Power Spectral-Density Model for Pedestrian Walking Load

Intensive vibrations may occur in slender structures like footbridges and long-span floors due to movement of pedestrians. Problems are usually treated in the time domain as Fourier series models of the forcing function, but most methods have disadvantages of neglecting the stochastic character of human walking, being computationally inefficient for random vibration analysis, and overestimating responses in the case of resonance. Meanwhile, frequency-domain models of other types of structural loading are efficient while being a more acceptable approach widely adopted for dealing with stochastic response problems. Hence, an experiment-based power spectral-density (PSD) model normalized to walking frequency and order of harmonic is proposed. To construct this model, 1,528 individual walking-load time histories were collected from an experiment on a rigid floor. These records were then linked to obtain a smaller number of longer samples for a good frequency resolution in spectral analysis.

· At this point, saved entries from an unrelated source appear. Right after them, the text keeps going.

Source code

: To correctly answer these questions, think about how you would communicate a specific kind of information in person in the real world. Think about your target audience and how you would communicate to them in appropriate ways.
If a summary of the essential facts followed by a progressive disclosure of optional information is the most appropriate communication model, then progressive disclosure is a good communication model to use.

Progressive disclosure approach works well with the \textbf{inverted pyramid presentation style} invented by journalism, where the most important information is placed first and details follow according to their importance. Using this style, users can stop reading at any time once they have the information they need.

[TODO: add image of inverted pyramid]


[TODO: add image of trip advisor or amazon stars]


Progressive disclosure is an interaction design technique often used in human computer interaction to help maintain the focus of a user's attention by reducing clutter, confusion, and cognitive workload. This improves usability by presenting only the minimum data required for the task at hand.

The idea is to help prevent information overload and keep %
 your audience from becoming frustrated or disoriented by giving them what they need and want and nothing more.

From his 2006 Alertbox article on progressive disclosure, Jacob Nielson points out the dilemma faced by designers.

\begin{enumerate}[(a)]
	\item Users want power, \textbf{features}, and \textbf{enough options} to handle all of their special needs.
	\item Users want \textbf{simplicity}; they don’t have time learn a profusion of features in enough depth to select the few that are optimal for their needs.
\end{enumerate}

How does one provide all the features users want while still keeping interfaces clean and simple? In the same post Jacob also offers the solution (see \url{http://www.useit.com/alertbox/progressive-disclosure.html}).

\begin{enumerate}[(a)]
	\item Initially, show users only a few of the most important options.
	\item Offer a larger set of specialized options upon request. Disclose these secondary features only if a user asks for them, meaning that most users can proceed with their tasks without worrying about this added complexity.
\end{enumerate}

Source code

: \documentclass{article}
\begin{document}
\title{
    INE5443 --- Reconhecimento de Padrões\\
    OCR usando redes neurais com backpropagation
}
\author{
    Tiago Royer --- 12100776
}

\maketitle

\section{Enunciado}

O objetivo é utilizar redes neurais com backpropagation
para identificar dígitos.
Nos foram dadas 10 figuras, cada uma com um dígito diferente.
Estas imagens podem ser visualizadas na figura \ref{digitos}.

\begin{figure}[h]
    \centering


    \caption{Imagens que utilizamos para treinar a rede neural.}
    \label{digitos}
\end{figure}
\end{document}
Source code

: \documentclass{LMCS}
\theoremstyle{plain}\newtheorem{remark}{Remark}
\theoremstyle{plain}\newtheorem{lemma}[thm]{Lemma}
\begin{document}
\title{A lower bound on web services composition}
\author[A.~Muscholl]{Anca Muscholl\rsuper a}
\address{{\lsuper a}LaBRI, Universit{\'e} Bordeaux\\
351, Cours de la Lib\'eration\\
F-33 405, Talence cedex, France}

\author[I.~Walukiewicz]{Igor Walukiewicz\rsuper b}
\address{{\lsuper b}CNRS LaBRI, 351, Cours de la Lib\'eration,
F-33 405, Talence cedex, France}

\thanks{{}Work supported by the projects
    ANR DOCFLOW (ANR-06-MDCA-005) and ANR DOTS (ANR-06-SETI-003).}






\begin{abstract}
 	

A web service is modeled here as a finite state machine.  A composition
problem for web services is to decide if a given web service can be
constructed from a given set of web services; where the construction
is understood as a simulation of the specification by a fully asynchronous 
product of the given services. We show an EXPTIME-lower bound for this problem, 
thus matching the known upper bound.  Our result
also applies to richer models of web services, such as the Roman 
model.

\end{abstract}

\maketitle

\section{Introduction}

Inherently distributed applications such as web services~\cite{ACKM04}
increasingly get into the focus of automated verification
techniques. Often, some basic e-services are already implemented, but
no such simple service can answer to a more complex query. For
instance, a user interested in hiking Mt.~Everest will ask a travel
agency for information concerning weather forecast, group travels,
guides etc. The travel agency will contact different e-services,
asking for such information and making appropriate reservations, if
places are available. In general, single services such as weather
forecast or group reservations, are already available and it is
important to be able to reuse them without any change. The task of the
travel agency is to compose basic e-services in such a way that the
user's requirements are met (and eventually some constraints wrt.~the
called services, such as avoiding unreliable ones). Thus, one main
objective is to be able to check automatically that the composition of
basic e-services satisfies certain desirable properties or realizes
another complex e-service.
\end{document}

Using the linked samples and for a frequency normalized to mean walking frequency, PSD models in the range 1 +/- 0.05 for the harmonic and subharmonic are suggested as a Gaussian mixture with eight model parameters. Via the stationary and nonstationary stochastic vibration theory, the proposed model is used to predict the structural response in terms of root-mean square and peak of acceleration. The framework is finally tested via field measurements demonstrating applicability in practical design work.